What is delimitation?

Delimitation literally means the act or process of fixing limits or boundaries of territorial constituencies in a country to represent changes in population.


Why was the commission set up?

  • Delimitation became necessary when the Jammu and Kashmir Reorganisation Act, 2019 increased the number of seats in the Assembly.
  • The erstwhile J&K state had 111 seats — 46 in Kashmir, 37 in Jammu, and four in Ladakh — plus 24 seats reserved for Pakistan-occupied Kashmir.
  • When Ladakh was carved out as a Union Territory, J&K was left with 107 seats, including the 24 for PoK. The Reorganisation Act increased the seats to 114 — 90 for Jammu & Kashmir, besides the 24 reserved for PoK.
  • The Delimitation Commission was set up on March 6, 2020 . Headed by retired Supreme Court Justice Ranjana Prakash Desai, it has the Chief Election Commissioner and J&K’s Chief Electoral Officer as members, and J&K’s five MPs as associate members.

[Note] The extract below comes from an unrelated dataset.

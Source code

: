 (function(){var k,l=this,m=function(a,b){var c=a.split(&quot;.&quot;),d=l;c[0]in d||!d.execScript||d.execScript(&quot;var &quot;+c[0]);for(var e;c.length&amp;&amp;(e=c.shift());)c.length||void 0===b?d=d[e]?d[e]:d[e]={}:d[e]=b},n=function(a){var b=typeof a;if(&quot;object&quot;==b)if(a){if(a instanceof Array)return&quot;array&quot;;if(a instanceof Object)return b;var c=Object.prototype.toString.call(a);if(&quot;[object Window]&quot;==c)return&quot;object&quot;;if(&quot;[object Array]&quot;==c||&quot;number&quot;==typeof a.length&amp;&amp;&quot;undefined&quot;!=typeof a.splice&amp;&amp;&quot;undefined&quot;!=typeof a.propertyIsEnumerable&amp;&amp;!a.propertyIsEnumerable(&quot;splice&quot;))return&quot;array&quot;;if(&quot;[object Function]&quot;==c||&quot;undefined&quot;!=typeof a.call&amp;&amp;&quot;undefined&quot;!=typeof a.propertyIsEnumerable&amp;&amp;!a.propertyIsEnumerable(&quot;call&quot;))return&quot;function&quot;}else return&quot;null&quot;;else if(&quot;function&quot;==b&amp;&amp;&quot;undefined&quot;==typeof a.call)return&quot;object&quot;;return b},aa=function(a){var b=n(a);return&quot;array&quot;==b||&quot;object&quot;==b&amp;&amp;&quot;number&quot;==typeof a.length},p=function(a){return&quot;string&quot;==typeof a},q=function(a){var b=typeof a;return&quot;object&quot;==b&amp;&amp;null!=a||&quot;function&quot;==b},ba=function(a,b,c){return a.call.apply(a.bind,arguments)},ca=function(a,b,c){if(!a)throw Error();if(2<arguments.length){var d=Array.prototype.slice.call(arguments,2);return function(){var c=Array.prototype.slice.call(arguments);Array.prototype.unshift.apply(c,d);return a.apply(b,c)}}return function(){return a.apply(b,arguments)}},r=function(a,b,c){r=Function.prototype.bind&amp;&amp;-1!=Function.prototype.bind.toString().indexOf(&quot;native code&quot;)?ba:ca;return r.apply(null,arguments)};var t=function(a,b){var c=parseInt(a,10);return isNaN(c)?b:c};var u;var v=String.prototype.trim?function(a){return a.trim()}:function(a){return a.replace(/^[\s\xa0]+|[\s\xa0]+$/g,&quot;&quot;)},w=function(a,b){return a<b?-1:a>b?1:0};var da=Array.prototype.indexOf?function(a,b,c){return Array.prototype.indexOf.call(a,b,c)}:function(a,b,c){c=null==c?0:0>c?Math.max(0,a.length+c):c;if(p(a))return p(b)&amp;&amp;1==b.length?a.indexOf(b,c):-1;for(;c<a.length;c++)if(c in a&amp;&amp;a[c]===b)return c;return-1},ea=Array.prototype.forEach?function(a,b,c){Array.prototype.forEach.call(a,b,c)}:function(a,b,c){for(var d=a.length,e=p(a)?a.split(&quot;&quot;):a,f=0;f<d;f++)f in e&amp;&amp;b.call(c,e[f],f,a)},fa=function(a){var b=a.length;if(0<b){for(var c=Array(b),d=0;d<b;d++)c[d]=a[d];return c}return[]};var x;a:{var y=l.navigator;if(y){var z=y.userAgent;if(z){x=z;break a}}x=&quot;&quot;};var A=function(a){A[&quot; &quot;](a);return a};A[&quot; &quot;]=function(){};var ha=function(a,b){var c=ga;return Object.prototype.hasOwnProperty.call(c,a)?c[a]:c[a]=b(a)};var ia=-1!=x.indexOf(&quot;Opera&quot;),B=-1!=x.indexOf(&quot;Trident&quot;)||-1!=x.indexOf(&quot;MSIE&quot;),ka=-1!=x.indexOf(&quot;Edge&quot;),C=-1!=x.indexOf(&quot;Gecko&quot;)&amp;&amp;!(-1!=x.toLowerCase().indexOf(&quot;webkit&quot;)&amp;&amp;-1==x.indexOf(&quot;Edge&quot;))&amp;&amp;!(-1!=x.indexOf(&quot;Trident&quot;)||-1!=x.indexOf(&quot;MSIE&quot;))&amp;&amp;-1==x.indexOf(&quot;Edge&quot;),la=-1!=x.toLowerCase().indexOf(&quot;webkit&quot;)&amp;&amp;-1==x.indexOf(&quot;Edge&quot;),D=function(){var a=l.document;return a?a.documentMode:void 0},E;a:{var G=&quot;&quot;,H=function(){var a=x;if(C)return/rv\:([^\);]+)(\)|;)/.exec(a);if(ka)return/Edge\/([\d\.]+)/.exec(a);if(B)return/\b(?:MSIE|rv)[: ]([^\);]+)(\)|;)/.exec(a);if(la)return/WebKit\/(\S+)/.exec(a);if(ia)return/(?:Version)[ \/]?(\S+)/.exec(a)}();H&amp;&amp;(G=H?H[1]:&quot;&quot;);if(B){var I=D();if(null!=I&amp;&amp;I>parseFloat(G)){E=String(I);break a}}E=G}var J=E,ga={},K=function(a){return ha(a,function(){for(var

The time given to the panel, initially one year, was extended several times as the National Conference’s three MPs initially boycotted its proceedings.
  • The first draft recommendations on January 20 suggested an increase of six Assembly seats for Jammu and one for Kashmir; on February 6, it submitted its second draft report.


Why has the exercise been controversial?

  • Constituency boundaries are being redrawn only in J&K when delimitation for the rest of the country has been frozen until 2026. The last delimitation exercise in J&K was carried out in 1995.
  • Political parties in Jammu and Kashmir have been pointing out that the Delimitation Commission is mandated by the Reorganisation Act, which is subjudice.


What changes have been made?

  • ASSEMBLY – The Commission has increased seven Assembly seats — six in Jammu (now 43 seats) and one in Kashmir (now 47). It has also made massive changes in the structure of the existing Assembly seats.
  • LOK SABHA – The Commission has redrawn the boundaries of Anantnag and Jammu seats. Jammu’s Pir Panjal region, comprising Poonch and Rajouri districts and formerly part of Jammu parliamentary seat, has now been added to Anantnag seat in Kashmir. Also, a Shia-dominated region of Srinagar parliamentary constituency has been transferred to Baramulla constituency, also in the Valley.
  • KASHMIRI PANDITS – The Commission has recommended “provision of at least two members from the community of Kashmiri Migrants (Kashmiri Hindus) in the Legislative Assembly. It has also recommended that Centre should consider giving representation in the J&K Legislative Assembly to the displaced persons from Pakistan-occupied Kashmir, who migrated to Jammu after Partition”.


What do the changes in Assembly seats mean?

While the basis for delimitation is the 2011 Census, the changes mean that 44% of the population (Jammu) will vote in 48% of the seats, while the 56% living in Kashmir will vote in the remaining 52% of the seats. In the earlier set-up, Kashmir’s 56% had 55.4% of the seats and Jammu’s 43.8% had 44.5% of the seats.


What do the changes in parliamentary seats mean?

The restructuring of Anantnag and Jammu will change the influence of various demographic groups in these seats.